[Data records]
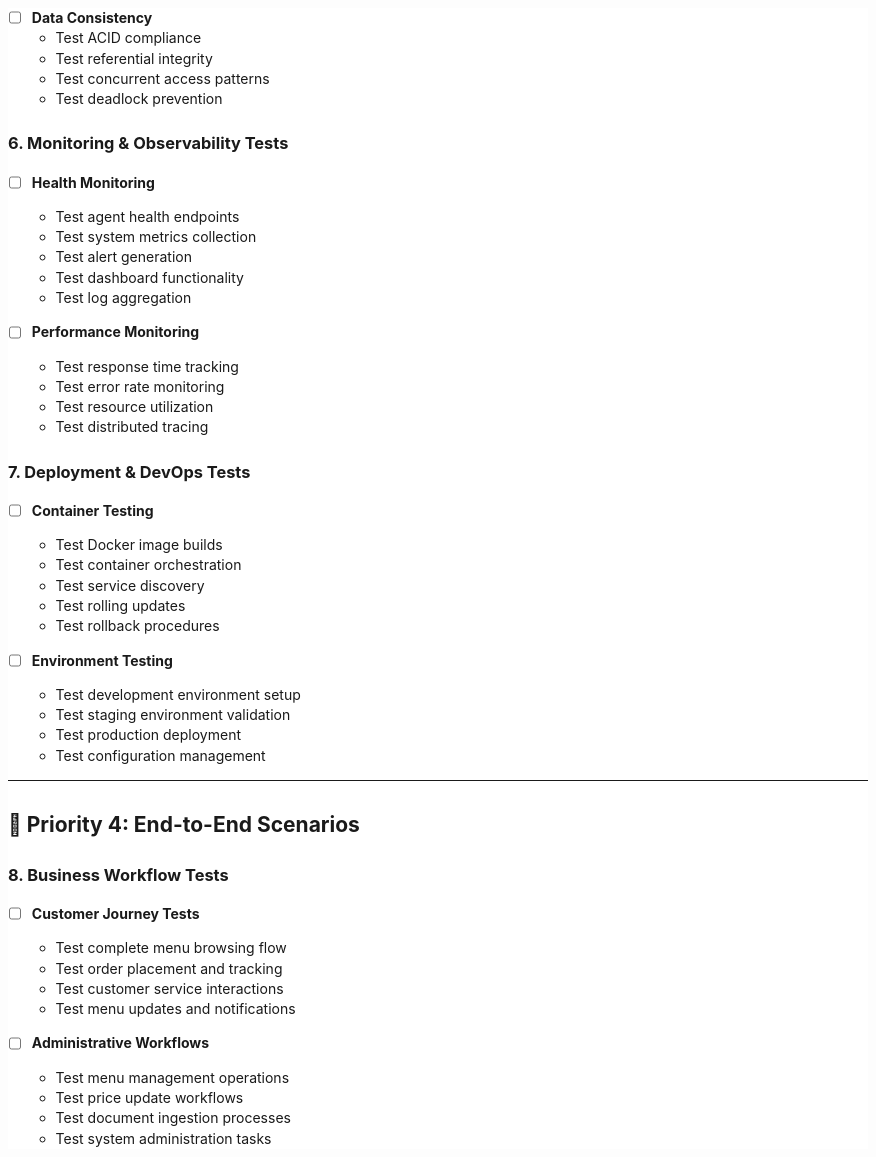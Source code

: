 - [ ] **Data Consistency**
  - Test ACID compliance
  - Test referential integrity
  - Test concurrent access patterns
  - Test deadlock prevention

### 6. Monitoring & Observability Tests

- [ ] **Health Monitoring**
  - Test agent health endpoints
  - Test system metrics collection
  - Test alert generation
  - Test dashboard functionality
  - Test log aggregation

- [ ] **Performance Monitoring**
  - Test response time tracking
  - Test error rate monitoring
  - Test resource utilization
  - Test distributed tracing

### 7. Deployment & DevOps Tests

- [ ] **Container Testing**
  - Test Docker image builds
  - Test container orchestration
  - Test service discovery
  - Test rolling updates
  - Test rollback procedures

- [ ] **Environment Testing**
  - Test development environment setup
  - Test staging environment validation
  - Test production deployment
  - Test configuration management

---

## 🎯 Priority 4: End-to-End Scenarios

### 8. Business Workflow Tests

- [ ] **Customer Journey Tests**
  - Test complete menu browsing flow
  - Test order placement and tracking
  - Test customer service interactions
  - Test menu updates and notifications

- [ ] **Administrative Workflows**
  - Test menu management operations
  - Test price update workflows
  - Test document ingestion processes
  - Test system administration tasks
[/Data records]
What this task involves →
Above are the records; from them, give again exactly the lines from the one containing "[ ] **Data Consistency**" through the one containing "- Test log aggregation", both included.

The completed task →
: - [ ] **Data Consistency**
  - Test ACID compliance
  - Test referential integrity
  - Test concurrent access patterns
  - Test deadlock prevention

### 6. Monitoring & Observability Tests

- [ ] **Health Monitoring**
  - Test agent health endpoints
  - Test system metrics collection
  - Test alert generation
  - Test dashboard functionality
  - Test log aggregation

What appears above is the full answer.